Öte yandan Gabuev, Rusya ve Çin işbirliğinin bazı sınırları olduğunun altını çiziyor.
Uzman, "Hem Rusya hem de Çin, stratejik bağımsızlıklarına çok bağlı. Kökleri derinlere dayalı bir milliyetçilik var. Uzay programları gibi birbirini tamamlayıcı bazı alanlarda bir kısım rekabet ve güvensizlik olduğu görülüyor. Askeri teknolojideki gelişmelerin ortak değil, birbirine paralel olduğunu düşünüyorum" şeklinde konuşuyor.
Hindistan
Gabuev, Rusya'nın Hindistan'la Çin'den daha fazla işbirliği yaptığını, buna 1990'lı yıllardan bu yana BrahMos seyir füzesi sisteminin geliştirilmesinin de dahil olduğunu kaydetti.
Gabuev, "Rusya, BrahMos füzelerini Hintli meslektaşlarıyla ortak geliştirmenin güvenli olduğunu hissetti. Rusya ve Çin arasında derinleşen askeri işbirliği Batı'ya zorluk çıkarıyor çünkü Çin ordusunu 21'inci yüzyılın gerçek bir savaşan gücü ve küresel askeri gücü haline getiriyor. Ancak aynı zamanda bu ilişkinin, örneğin ABD'nin müttefikleriyle olan bağları kadar derin olmadığını görüyoruz" dedi.

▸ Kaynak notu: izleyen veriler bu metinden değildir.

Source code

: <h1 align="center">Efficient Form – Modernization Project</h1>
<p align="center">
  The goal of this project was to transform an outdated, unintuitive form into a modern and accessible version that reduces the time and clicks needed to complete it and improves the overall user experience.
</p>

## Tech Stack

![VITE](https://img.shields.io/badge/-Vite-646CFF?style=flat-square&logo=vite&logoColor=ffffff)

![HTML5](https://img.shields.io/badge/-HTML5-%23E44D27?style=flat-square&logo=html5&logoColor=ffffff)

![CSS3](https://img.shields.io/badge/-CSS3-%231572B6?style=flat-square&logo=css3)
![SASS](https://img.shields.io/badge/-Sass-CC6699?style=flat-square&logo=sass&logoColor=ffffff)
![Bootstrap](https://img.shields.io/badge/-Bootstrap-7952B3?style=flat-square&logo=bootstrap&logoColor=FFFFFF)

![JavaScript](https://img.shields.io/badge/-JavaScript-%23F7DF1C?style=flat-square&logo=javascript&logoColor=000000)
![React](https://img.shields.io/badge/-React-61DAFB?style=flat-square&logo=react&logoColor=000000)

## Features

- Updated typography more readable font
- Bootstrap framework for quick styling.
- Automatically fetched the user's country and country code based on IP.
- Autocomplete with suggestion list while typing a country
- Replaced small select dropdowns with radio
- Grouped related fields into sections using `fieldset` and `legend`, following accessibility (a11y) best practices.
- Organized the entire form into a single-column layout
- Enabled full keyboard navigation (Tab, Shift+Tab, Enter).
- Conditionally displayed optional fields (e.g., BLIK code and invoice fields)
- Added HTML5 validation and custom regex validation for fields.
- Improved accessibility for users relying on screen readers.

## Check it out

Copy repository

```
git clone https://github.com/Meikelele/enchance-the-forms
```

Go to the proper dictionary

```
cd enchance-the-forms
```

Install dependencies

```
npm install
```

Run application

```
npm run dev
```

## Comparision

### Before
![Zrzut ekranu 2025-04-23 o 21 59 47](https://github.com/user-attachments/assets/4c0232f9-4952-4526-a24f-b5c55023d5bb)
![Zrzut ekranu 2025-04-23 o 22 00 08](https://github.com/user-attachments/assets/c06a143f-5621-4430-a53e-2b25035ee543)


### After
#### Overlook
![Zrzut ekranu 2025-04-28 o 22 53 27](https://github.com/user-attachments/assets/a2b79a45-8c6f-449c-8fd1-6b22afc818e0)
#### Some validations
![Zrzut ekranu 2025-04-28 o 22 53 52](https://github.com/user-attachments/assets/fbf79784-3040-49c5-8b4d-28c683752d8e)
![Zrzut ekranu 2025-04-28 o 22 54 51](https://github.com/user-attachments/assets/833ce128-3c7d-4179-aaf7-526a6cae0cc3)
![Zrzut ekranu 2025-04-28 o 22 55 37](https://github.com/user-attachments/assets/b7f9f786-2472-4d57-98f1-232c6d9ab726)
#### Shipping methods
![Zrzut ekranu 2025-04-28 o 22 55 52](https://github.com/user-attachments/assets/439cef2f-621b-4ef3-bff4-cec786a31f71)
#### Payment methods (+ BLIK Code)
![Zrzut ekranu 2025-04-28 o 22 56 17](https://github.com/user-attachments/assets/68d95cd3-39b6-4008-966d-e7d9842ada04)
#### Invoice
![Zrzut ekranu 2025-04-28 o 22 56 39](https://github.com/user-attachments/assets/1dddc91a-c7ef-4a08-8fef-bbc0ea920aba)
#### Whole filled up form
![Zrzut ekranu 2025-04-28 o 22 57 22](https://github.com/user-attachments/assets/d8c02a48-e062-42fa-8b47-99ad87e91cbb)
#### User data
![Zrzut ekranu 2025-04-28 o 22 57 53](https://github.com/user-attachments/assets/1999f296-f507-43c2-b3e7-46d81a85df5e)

Hindistan'ın ayrıca Çin'in askeri gücüne karşılık vermek amacıyla Rus yapımı S-400 füze savunma sistemini satın alması, hem Hindistan'ın müttefiki ABD'yi öfkelendirme riski yaratıyor hem de değişen dünya düzeni içinde stratejik ilişkilerin ne kadar karmaşık olduğunu ortaya koyuyor.